### Assigned task:
Please find every line in the records below that contains the word "ordenes", and copy it.
[Supplied material Boundary: Start]
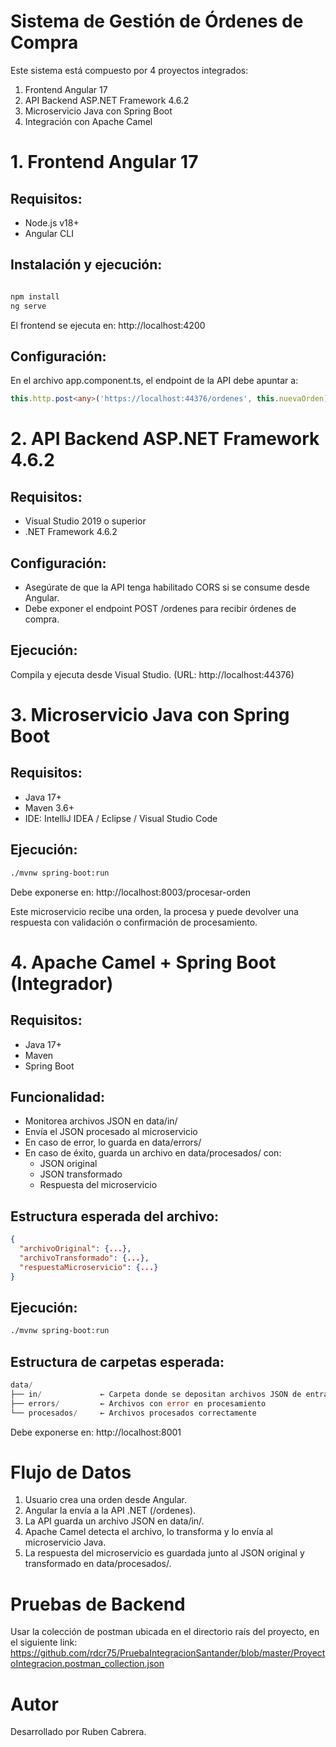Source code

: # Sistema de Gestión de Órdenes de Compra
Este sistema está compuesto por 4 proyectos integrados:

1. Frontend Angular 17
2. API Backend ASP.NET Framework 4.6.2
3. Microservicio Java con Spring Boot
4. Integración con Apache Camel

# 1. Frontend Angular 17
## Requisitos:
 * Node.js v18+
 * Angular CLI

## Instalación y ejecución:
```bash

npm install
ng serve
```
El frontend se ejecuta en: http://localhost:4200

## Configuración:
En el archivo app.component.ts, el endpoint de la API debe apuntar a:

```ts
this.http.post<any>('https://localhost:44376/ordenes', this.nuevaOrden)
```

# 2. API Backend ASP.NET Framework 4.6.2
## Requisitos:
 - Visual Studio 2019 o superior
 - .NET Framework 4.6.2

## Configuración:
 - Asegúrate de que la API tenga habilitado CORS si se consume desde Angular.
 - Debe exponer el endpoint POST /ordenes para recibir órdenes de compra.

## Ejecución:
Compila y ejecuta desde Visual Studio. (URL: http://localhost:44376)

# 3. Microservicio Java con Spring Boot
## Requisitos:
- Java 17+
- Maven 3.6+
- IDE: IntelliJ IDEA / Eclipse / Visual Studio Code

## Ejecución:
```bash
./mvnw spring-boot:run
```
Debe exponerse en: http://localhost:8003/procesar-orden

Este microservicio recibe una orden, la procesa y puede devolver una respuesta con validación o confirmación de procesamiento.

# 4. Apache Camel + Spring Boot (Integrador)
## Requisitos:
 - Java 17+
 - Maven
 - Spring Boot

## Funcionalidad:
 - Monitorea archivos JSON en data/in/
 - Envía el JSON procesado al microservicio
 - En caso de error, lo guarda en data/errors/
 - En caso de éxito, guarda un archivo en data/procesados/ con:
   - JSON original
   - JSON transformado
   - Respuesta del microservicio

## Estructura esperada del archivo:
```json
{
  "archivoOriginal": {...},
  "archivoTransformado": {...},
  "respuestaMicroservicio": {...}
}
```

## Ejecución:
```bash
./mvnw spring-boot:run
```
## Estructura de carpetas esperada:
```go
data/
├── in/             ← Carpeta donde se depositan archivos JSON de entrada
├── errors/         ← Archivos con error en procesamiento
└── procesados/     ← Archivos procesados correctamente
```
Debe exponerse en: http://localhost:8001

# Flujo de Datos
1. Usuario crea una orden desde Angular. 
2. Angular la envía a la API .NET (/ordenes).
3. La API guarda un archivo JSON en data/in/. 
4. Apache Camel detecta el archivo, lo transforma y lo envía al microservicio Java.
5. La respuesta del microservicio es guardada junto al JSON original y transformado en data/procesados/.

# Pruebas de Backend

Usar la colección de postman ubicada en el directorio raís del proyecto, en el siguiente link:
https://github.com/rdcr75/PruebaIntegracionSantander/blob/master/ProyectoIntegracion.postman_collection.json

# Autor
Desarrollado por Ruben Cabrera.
[Supplied material Boundary: End]
[Supplied material Boundary: Start]
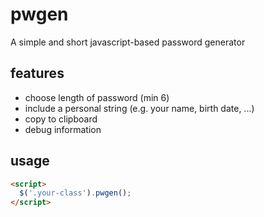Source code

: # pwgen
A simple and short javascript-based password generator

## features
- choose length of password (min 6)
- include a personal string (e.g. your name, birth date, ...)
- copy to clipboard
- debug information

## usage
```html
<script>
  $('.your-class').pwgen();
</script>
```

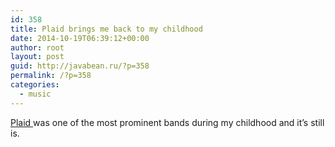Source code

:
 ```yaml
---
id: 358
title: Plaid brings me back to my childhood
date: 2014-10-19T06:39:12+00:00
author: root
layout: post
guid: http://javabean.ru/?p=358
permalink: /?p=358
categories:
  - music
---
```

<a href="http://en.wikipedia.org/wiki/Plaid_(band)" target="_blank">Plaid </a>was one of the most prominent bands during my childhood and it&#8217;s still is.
[Supplied material Boundary: End]
### Exercise output:
this.http.post<any>('https://localhost:44376/ordenes', this.nuevaOrden)
 - Debe exponer el endpoint POST /ordenes para recibir órdenes de compra.
2. Angular la envía a la API .NET (/ordenes).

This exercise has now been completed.